Abstract:Next Set Recommendation (NSRec), encompassing related tasks such as next basket recommendation and temporal sets prediction, stands as a trending research topic. Although numerous attempts have been made on this topic, there are certain drawbacks: (i) Existing studies are still confined to utilizing objective functions commonly found in Next Item Recommendation (NIRec), such as binary cross entropy and BPR, which are calculated based on individual item comparisons; (ii) They place emphasis on building sophisticated learning models to capture intricate dependency relationships across sequential sets, but frequently overlook pivotal dependency in their objective functions; (iii) Diversity factor within sequential sets is frequently overlooked.
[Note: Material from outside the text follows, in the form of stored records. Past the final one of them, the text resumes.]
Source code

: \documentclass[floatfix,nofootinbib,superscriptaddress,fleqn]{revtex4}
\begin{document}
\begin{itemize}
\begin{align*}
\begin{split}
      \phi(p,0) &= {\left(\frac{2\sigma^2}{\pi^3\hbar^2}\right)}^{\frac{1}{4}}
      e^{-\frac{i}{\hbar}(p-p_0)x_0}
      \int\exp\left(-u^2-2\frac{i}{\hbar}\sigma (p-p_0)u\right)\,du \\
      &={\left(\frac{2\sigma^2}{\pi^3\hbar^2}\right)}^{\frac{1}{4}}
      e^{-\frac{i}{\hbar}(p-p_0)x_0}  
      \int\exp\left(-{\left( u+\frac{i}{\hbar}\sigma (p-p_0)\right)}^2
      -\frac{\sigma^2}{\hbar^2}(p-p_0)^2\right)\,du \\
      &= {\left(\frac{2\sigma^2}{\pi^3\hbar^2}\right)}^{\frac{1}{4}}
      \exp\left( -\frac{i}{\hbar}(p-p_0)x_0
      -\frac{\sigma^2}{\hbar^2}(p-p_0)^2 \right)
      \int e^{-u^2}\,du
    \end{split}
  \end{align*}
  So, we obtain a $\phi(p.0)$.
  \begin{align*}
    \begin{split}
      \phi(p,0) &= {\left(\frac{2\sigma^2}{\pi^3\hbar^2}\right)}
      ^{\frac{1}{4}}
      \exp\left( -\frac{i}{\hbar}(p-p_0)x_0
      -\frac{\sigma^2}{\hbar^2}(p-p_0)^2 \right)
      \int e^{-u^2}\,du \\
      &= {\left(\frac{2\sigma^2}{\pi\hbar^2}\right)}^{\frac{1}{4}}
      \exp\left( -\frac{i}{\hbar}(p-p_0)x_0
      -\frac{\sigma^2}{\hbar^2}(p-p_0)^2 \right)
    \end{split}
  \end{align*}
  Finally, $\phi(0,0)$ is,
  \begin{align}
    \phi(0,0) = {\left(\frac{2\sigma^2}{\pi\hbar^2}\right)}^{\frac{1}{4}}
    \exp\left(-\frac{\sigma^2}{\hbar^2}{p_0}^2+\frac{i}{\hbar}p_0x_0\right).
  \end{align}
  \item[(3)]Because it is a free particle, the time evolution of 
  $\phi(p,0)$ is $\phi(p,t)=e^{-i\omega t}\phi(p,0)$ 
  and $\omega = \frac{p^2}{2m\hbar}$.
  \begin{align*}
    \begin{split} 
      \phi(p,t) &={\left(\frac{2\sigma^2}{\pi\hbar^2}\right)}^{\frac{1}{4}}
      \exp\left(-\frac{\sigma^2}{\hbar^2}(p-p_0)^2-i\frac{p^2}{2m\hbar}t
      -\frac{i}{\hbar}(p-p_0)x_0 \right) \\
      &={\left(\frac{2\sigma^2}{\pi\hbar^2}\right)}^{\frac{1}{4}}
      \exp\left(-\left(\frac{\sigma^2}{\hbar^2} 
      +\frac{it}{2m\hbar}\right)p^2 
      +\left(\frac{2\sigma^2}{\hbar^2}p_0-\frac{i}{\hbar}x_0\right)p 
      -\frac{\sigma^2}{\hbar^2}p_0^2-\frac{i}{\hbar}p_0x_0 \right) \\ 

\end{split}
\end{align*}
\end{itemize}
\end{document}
In this research, we endeavor to unveil a universal and S ets-level optimization framework for N ext Set Recommendation (SNSRec), offering a holistic fusion of diversity distribution and intricate dependency relationships within temporal sets. To realize this, the following contributions are made: (i) We directly model the temporal set in a sequence as a cohesive entity, leveraging the Structured Determinantal Point Process (SDPP), wherein the probabilistic DPP distribution prioritizes collections of structures (sequential sets) instead of individual items; (ii) We introduce a co-occurrence representation to discern and acknowledge the importance of different sets; (iii) We propose a sets-level optimization criterion, which integrates the diversity distribution and dependency relations across the entire sequence of sets, guiding the model to recommend relevant and diversified set. Extensive experiments on real-world datasets show that our approach consistently outperforms previous methods on both relevance and diversity.